The group looked to identify U.S. and German collaborative approaches to diverse challenges such as the Ukraine, cybersecurity and Arctic security, officials explained, as well as ways to overcome or mitigate current disagreements among the transatlantic partners.
Foundation of the Loisach Group
The Marshall Center and the Munich Security Conference created a partnership in August to commit to mutual cooperation in the European security dialogue, leading to establishment of the Loisach Group, which seeks to provide U.S. and German defense policymakers with sound recommendations on deterring Russian aggression and building a constructive relationship with Moscow.
“The Loisach Group is the perfect platform for German and the U.S. to come together and speak frankly to one another on these issues,” said Ian Brzezinski, senior fellow of the Brent Scowcroft Center on International Security’s Atlantic Council. “I think it is part of the process that German Minister of Defense Ursula von der Leyen and U.S. Secretary of Defense James Mattis wanted to create.”
This process was further strengthened in June, when Mattis and von der Leyen visited the Marshall Center on the 70th anniversary of the foundation of the Marshall Plan, officials said, noting that both defense leaders stated the need to establish a strategic dialogue between their countries.
Wide Circulation of Recommendations
The policy ideas produced in the upcoming papers will be published through collaboration between the Marshall Center and Munich Security Conference to give the recommendations the widest possible circulation, officials said.
“We think that the Loisach Group is the ideal platform for making a reality out of the concepts developed during a strategic dialogue.” said Jack Clarke, the Marshall Center’s lead professor for the Loisach Group.

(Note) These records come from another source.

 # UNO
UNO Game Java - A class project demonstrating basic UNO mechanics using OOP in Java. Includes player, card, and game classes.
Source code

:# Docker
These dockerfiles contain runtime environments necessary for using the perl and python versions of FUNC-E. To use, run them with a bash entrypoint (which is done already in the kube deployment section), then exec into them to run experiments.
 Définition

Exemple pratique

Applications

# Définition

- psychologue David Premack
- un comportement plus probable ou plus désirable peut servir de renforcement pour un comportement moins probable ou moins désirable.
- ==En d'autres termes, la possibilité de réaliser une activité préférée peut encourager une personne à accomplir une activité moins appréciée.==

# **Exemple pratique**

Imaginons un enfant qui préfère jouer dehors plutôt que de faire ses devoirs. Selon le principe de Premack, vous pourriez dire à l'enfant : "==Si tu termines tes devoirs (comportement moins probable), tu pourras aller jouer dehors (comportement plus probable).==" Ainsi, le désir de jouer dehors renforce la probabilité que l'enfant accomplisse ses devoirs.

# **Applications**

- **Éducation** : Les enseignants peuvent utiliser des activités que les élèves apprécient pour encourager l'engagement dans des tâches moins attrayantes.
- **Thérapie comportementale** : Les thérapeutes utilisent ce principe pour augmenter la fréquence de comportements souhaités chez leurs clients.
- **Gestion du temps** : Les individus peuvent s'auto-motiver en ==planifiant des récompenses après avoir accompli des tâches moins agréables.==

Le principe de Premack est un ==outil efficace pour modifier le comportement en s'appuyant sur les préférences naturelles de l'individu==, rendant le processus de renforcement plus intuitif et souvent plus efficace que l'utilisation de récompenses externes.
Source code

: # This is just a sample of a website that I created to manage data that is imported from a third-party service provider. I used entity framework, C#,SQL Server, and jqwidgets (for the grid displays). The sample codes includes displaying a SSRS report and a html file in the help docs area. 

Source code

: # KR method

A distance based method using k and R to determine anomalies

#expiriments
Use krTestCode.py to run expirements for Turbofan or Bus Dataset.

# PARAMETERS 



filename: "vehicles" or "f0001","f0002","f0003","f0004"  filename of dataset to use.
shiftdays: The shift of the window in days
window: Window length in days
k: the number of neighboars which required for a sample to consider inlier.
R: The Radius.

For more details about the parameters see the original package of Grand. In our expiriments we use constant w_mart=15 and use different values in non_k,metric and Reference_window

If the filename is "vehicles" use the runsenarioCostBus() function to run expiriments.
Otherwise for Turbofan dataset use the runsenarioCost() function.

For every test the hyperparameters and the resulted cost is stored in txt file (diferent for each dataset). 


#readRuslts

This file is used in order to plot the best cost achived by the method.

The group will publish its findings in three separate papers at the end of the Munich Security Conference in February, bringing together conference speakers, Marshall Center faculty and other strategic policy experts to summarize what was accomplished during the conference and how to best use those findings in the future. The group will host a similar joint event with the Munich Security Conference during July’s NATO summit in Brussels, with the goal of addressing emerging security challenges.